Excluding the test-preparation industry, Mr. Jackson estimates that private tutoring generates about $2 billion in annual revenue.
A review of state-approved tutoring providers found that more than 1,500 companies and nonprofit organizations, such as the YMCA, had stepped forward. But the numbers vary widely by state, from a high of 216 in New York to three in Hawaii, according to the list compiled by the Supplemental Educational Services Quality Center at the American Institutes for Research, a private organization in Washington.
State education agencies each draw up a list of approved tutoring providers—which also can include school districts that meet state achievement goals—through an application process. Individual districts then negotiate contracts with providers of their choosing and notify parents about programs available to their children. The parents select a tutoring provider of their choice.
To pay for the services, districts use part of the 20 percent of their Title I budgets that they are required to set aside for supplemental educational services and the school choice provisions of the federal law. Title I is the main federal program of compensatory educational aid for disadvantaged students.
To address the questions posed by the rapidly expanding tutoring market for public school students, nine companies formed a supplemental-educational-services “working group” of the Education Industry Association in August. The Washington-based association, which represents for-profit education companies, estimates some 500,000 students will be tutored this school year under the federal law.
The tutoring group, which now has 12 members, holds conference calls to exchange information about school districts and discuss strategies, said Steve Pines, the association’s executive director. The coalition also adopted a voluntary code of ethics and standards for business conduct, he said.
Some industry observers suspect that the New York City investigation involves companies that offer incentives—including computers and bicycles—to parents for enrolling their children in tutoring programs.
The company executives interviewed said they do not offer enrollment incentives, but do reward students for good attendance with items such as pencils and prom tickets.
Mr. Pines said he cautions his association members that doing business with public schools isn’t for everybody.
Despite the potentially lucrative market, he said, “it’s not like opening up the doors and saying: ‘Dinner time!’ There’s a new level of scrutiny that comes with being a partner with public education.”
Enrollment Jumps
Many of the nation’s leading for-profit education companies are willing to take that risk, although some have delved more slowly into the supplemental-services market than others.
Catapult Learning, formerly Sylvan Education Solutions, saw its enrollment in tutoring programs under the No Child Left Behind law quintuple from about 5,000 students in 2002-03 to 25,000 students in 2003-04. The Baltimore-based company, whose corporate parent is Educate Inc., is projecting further significant enrollment growth this school year.

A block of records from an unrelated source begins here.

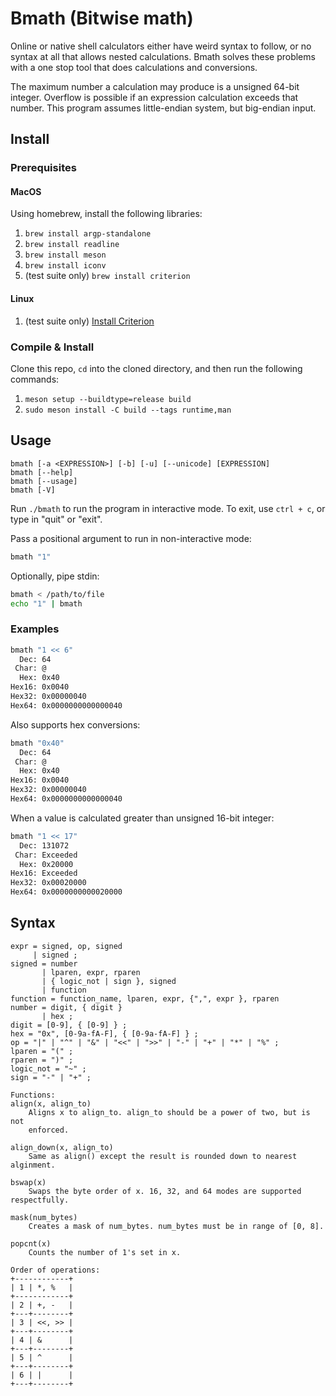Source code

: # Bmath (Bitwise math)

Online or native shell calculators either have weird syntax to follow, or no
syntax at all that allows nested calculations. Bmath solves these problems with
a one stop tool that does calculations and conversions.

The maximum number a calculation may produce is a unsigned 64-bit integer.
Overflow is possible if an expression calculation exceeds that number.
This program assumes little-endian system, but big-endian input.

## Install

### Prerequisites

#### MacOS

Using homebrew, install the following libraries:

1. `brew install argp-standalone`
2. `brew install readline`
3. `brew install meson`
4. `brew install iconv`
5. (test suite only) `brew install criterion`

#### Linux

1. (test suite only) [Install Criterion](https://criterion.readthedocs.io/en/master/setup.html)

### Compile & Install

Clone this repo, `cd` into the cloned directory, and then run the following commands:

1. `meson setup --buildtype=release build`
2. `sudo meson install -C build --tags runtime,man`

## Usage

```
bmath [-a <EXPRESSION>] [-b] [-u] [--unicode] [EXPRESSION]
bmath [--help]
bmath [--usage]
bmath [-V]
```

Run `./bmath` to run the program in interactive mode. To exit, use `ctrl + c`,
or type in "quit" or "exit".

Pass a positional argument to run in
non-interactive mode:

```sh
bmath "1"
```

Optionally, pipe stdin:

```sh
bmath < /path/to/file
echo "1" | bmath
```

### Examples

```sh
bmath "1 << 6"
  Dec: 64
 Char: @
  Hex: 0x40
Hex16: 0x0040
Hex32: 0x00000040
Hex64: 0x0000000000000040
```

Also supports hex conversions:

```sh
bmath "0x40"
  Dec: 64
 Char: @
  Hex: 0x40
Hex16: 0x0040
Hex32: 0x00000040
Hex64: 0x0000000000000040
```

When a value is calculated greater than unsigned 16-bit integer:

```sh
bmath "1 << 17"
  Dec: 131072
 Char: Exceeded
  Hex: 0x20000
Hex16: Exceeded
Hex32: 0x00020000
Hex64: 0x0000000000020000
```

## Syntax

```
expr = signed, op, signed
     | signed ;
signed = number
       | lparen, expr, rparen
       | { logic_not | sign }, signed
       | function
function = function_name, lparen, expr, {",", expr }, rparen
number = digit, { digit }
       | hex ;
digit = [0-9], { [0-9] } ;
hex = "0x", [0-9a-fA-F], { [0-9a-fA-F] } ;
op = "|" | "^" | "&" | "<<" | ">>" | "-" | "+" | "*" | "%" ;
lparen = "(" ;
rparen = ")" ;
logic_not = "~" ;
sign = "-" | "+" ;

Functions:
align(x, align_to)
    Aligns x to align_to. align_to should be a power of two, but is not
    enforced.

align_down(x, align_to)
    Same as align() except the result is rounded down to nearest alginment.

bswap(x)
    Swaps the byte order of x. 16, 32, and 64 modes are supported respectfully.

mask(num_bytes)
    Creates a mask of num_bytes. num_bytes must be in range of [0, 8].

popcnt(x)
    Counts the number of 1's set in x.

Order of operations:
+------------+
| 1 | *, %   |
+------------+
| 2 | +, -   |
+---+--------+
| 3 | <<, >> |
+---+--------+
| 4 | &      |
+---+--------+
| 5 | ^      |
+---+--------+
| 6 | |      |
+---+--------+
```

Platform Learning, founded in 2002, has more than quadrupled its No Child Left Behind Act supplemental-services business, from 12,000 students in 2003-04 to an estimated 50,000 this school year.

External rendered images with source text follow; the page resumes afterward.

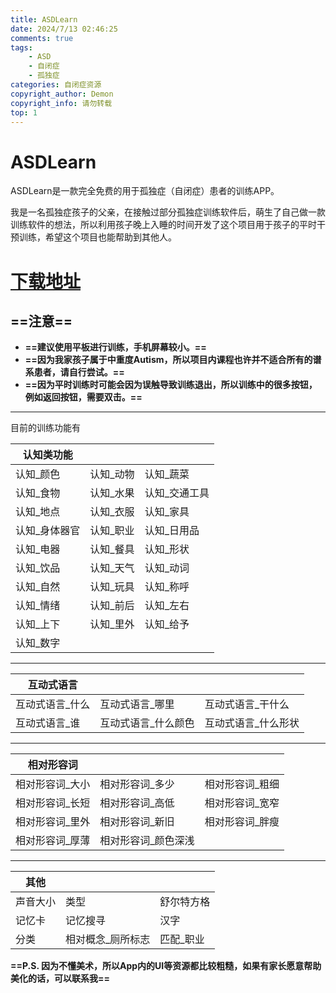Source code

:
 ```yaml
---
title: ASDLearn
date: 2024/7/13 02:46:25
comments: true
tags:
    - ASD
    - 自闭症
    - 孤独症
categories: 自闭症资源
copyright_author: Demon 
copyright_info: 请勿转载
top: 1
---
```


# ASDLearn

ASDLearn是一款完全免费的用于孤独症（自闭症）患者的训练APP。

我是一名孤独症孩子的父亲，在接触过部分孤独症训练软件后，萌生了自己做一款训练软件的想法，所以利用孩子晚上入睡的时间开发了这个项目用于孩子的平时干预训练，希望这个项目也能帮助到其他人。

# [下载地址](https://www.pgyer.com/6oqwJ18R)

## **==注意==**

* **==建议使用平板进行训练，手机屏幕较小。==**
* **==因为我家孩子属于中重度Autism，所以项目内课程也许并不适合所有的谱系患者，请自行尝试。==**
* **==因为平时训练时可能会因为误触导致训练退出，所以训练中的很多按钮，例如返回按钮，需要双击。==**

***

目前的训练功能有

| 认知类功能    |        |          |
| -------- | ------ | -------- |
| 认知\_颜色   | 认知\_动物 | 认知\_蔬菜   |
| 认知\_食物   | 认知\_水果 | 认知\_交通工具 |
| 认知\_地点   | 认知\_衣服 | 认知\_家具   |
| 认知\_身体器官 | 认知\_职业 | 认知\_日用品  |
| 认知\_电器   | 认知\_餐具 | 认知\_形状   |
| 认知\_饮品   | 认知\_天气 | 认知\_动词   |
| 认知\_自然   | 认知\_玩具 | 认知\_称呼   |
| 认知\_情绪   | 认知\_前后 | 认知\_左右   |
| 认知\_上下   | 认知\_里外 | 认知\_给予   |
| 认知\_数字   |        |          |

***

| 互动式语言     |             |             |
| --------- | ----------- | ----------- |
| 互动式语言\_什么 | 互动式语言\_哪里   | 互动式语言\_干什么  |
| 互动式语言\_谁  | 互动式语言\_什么颜色 | 互动式语言\_什么形状 |

***

| 相对形容词     |             |           |
| --------- | ----------- | --------- |
| 相对形容词\_大小 | 相对形容词\_多少   | 相对形容词\_粗细 |
| 相对形容词\_长短 | 相对形容词\_高低   | 相对形容词\_宽窄 |
| 相对形容词\_里外 | 相对形容词\_新旧   | 相对形容词\_胖瘦 |
| 相对形容词\_厚薄 | 相对形容词\_颜色深浅 |           |

***

| 其他   |            |        |
| ---- | ---------- | ------ |
| 声音大小 | 类型         | 舒尔特方格  |
| 记忆卡  | 记忆搜寻       | 汉字     |
| 分类   | 相对概念\_厕所标志 | 匹配\_职业 |

**==P.S. 因为不懂美术，所以App内的UI等资源都比较粗糙，如果有家长愿意帮助美化的话，可以联系我==**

Huntington Learning Centers started providing services under the law with 1,000 students in 2002-03. Although the company is an approved provider in 33 states, Huntington expects to tutor only some 10,000 students this school year.
“Initially, we were very cautious in our growth,” said Russell Miller, the vice president of business development for Huntington, based in Oradell, N.J. “We don’t want to experiment on children’s behalf.”
Several of the executives interviewed stressed that although supplemental services under the No Child Left Behind law may be a fast-growing segment of their business, it is not, nor will it become in the near future, their core business.
Jeffrey H. Cohen, the president of Catapult Learning, said that while supplemental services represents about 15 percent of the company’s business, he sees the program primarily as an opportunity to build lasting relationships with more school districts. “We would prefer to work in a preventative model and keep schools off the list” of those needing to offer such services, he said.
Despite such sentiments, tension has grown between tutoring providers and some districts.
School administrators often boast that tutoring programs provided directly by the district can serve more children for less money. But that is mostly because their class sizes are higher.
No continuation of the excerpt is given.